* Task brief:
Report each line of the data that includes the word "Nuxeo".

Segment Start: Source data

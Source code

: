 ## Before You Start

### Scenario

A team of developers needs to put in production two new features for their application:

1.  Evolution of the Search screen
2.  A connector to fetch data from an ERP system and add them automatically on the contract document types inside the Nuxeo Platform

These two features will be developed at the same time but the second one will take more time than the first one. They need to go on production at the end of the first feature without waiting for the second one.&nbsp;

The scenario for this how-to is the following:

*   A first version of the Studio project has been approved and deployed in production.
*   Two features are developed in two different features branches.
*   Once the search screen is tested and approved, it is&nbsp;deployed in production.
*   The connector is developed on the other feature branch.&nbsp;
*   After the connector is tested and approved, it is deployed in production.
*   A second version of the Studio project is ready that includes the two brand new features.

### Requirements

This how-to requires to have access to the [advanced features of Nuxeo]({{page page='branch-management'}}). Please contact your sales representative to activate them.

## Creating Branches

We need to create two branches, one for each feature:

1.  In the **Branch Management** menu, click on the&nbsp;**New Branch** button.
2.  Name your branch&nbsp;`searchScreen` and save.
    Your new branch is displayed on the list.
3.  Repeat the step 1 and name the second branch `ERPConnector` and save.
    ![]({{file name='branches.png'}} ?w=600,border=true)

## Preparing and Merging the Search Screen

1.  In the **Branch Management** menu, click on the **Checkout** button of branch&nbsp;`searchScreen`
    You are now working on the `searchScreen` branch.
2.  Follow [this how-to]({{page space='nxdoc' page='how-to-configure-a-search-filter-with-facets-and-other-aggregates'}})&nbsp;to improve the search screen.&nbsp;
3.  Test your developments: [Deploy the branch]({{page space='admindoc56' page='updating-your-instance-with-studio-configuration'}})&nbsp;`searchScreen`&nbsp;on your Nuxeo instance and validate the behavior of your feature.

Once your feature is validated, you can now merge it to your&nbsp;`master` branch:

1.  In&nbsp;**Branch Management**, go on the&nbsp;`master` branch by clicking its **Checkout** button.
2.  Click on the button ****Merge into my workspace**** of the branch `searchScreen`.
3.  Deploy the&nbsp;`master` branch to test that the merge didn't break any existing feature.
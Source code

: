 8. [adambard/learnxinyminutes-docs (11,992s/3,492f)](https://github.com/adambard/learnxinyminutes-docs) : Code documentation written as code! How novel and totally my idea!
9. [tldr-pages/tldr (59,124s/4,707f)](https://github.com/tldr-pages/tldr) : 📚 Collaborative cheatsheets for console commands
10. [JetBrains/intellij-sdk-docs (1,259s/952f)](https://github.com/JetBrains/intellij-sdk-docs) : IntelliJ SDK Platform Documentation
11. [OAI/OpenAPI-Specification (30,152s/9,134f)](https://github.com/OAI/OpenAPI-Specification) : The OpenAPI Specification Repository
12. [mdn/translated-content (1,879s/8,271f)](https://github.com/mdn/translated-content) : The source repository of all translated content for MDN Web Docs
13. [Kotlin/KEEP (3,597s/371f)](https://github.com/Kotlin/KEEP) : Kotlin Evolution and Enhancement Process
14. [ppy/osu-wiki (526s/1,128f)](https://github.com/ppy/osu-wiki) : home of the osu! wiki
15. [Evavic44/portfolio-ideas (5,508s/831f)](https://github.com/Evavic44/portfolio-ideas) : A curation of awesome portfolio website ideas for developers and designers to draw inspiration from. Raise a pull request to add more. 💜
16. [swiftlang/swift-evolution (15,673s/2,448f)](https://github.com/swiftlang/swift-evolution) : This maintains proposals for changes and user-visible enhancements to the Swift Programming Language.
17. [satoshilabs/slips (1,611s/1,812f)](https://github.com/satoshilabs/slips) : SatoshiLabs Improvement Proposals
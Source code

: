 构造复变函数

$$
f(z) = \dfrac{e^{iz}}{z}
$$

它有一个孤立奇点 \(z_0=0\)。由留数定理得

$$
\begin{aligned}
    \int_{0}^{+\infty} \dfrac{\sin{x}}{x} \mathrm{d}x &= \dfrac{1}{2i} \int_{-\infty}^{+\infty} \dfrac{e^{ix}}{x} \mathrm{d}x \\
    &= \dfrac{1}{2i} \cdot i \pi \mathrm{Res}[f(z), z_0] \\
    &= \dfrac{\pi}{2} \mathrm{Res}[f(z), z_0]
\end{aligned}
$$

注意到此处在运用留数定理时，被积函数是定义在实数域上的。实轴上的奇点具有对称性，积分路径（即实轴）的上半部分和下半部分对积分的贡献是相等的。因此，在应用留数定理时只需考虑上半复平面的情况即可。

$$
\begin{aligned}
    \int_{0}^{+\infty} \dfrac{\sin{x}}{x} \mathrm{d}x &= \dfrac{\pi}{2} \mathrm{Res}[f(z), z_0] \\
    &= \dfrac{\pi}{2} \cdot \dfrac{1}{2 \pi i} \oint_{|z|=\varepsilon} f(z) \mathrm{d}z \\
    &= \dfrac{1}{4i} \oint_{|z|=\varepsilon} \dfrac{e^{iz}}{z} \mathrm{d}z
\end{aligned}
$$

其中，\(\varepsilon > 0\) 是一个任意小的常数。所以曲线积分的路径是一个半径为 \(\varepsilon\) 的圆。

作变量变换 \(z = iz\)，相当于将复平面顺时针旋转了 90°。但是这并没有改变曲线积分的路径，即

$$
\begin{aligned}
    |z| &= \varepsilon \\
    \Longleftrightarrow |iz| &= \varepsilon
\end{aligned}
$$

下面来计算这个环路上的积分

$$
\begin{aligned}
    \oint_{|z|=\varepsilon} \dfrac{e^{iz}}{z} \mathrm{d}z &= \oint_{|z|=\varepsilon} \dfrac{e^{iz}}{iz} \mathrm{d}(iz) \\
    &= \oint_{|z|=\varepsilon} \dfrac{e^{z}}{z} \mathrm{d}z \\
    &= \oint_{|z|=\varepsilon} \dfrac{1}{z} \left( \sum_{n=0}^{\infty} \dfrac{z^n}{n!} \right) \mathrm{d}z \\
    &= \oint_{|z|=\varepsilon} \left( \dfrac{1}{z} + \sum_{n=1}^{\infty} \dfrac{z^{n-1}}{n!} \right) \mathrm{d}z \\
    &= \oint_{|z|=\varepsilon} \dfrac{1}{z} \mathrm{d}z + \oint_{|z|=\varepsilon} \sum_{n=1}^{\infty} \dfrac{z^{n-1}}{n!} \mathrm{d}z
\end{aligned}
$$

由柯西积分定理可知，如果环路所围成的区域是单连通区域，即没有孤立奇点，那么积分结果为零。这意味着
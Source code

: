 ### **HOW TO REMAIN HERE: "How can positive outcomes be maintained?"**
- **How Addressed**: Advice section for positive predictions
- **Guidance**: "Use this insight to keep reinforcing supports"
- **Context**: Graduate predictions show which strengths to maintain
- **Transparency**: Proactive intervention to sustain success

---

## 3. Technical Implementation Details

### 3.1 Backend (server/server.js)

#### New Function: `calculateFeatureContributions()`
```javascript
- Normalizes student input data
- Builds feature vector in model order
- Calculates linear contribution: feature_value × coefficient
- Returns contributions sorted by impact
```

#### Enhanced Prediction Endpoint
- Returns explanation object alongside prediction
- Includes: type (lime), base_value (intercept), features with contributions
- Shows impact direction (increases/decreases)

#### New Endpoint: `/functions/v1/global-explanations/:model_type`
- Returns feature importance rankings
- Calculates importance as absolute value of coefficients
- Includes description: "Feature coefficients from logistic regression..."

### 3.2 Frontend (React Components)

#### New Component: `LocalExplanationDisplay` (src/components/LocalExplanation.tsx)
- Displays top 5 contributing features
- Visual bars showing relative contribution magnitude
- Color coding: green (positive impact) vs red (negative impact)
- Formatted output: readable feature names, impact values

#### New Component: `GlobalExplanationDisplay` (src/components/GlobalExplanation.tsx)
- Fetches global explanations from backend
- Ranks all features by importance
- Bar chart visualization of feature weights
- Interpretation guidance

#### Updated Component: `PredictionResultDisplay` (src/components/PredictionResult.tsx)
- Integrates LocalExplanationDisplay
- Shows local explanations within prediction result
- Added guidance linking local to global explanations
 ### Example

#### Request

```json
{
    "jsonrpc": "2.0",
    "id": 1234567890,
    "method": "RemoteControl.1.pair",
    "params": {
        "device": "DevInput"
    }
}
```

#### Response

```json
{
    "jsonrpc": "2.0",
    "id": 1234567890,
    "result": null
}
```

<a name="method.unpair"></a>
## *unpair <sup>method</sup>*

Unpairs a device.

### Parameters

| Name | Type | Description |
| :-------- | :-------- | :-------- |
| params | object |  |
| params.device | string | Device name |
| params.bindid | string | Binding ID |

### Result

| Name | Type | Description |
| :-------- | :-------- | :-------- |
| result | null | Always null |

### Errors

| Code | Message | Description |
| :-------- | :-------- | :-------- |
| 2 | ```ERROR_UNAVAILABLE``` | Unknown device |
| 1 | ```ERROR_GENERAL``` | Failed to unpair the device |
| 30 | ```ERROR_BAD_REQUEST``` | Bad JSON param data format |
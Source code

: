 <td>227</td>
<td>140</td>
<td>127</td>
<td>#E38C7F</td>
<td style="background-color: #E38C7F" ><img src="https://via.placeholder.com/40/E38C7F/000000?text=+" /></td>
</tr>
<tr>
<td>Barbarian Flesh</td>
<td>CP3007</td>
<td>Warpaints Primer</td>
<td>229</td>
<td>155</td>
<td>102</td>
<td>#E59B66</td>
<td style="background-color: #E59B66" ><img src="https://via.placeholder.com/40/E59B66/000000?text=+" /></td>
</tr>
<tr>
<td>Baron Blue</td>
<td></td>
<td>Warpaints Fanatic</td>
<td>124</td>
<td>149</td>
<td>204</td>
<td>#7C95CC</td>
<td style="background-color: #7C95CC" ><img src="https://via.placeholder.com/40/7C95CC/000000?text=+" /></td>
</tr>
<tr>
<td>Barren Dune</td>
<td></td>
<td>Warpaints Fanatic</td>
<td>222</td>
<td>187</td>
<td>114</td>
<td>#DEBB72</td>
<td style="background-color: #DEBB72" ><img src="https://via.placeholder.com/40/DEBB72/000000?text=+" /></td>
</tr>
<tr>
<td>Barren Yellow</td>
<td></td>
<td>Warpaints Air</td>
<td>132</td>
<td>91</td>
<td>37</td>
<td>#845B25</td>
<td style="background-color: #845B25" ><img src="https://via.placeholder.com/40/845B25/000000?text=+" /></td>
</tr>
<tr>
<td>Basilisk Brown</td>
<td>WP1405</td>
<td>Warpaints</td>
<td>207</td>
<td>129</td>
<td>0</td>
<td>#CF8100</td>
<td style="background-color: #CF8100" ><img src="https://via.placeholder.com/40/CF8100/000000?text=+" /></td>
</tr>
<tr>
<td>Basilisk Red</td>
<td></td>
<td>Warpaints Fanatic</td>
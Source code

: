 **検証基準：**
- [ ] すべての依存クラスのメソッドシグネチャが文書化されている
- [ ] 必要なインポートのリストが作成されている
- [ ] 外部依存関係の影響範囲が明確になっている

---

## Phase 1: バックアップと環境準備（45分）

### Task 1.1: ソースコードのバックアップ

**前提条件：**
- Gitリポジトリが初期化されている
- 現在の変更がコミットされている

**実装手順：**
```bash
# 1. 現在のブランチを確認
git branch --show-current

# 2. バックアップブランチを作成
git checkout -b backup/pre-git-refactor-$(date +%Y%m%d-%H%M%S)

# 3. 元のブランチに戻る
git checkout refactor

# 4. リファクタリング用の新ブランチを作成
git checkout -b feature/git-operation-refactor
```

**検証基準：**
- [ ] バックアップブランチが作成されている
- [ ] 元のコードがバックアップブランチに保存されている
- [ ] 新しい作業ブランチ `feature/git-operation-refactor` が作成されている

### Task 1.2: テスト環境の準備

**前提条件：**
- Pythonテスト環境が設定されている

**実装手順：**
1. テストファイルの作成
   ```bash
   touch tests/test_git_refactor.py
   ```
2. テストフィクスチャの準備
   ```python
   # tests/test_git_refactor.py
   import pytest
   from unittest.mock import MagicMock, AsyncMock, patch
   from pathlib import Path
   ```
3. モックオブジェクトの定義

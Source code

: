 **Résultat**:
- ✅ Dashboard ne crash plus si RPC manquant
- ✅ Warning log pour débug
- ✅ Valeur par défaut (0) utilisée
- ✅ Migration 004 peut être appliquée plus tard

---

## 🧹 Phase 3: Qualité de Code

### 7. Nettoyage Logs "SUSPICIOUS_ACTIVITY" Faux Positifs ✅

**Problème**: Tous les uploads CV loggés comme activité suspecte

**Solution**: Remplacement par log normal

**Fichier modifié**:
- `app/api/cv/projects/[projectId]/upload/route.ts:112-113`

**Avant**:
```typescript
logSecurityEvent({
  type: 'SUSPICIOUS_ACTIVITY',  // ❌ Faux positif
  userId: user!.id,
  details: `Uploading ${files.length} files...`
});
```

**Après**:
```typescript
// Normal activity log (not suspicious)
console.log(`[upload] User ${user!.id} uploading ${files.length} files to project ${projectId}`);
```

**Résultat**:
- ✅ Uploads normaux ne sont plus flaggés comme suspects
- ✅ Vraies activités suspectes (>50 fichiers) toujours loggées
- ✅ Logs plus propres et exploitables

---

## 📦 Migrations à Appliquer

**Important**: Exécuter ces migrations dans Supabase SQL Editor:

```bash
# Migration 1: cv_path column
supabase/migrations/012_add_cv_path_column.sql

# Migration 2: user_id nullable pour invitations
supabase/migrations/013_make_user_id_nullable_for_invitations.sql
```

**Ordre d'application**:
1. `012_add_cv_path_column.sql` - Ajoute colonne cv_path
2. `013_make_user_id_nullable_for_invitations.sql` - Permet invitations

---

Segment End: Source data

* Reply to the task:
2.  A connector to fetch data from an ERP system and add them automatically on the contract document types inside the Nuxeo Platform
This how-to requires to have access to the [advanced features of Nuxeo]({{page page='branch-management'}}). Please contact your sales representative to activate them.
3.  Test your developments: [Deploy the branch]({{page space='admindoc56' page='updating-your-instance-with-studio-configuration'}})&nbsp;`searchScreen`&nbsp;on your Nuxeo instance and validate the behavior of your feature.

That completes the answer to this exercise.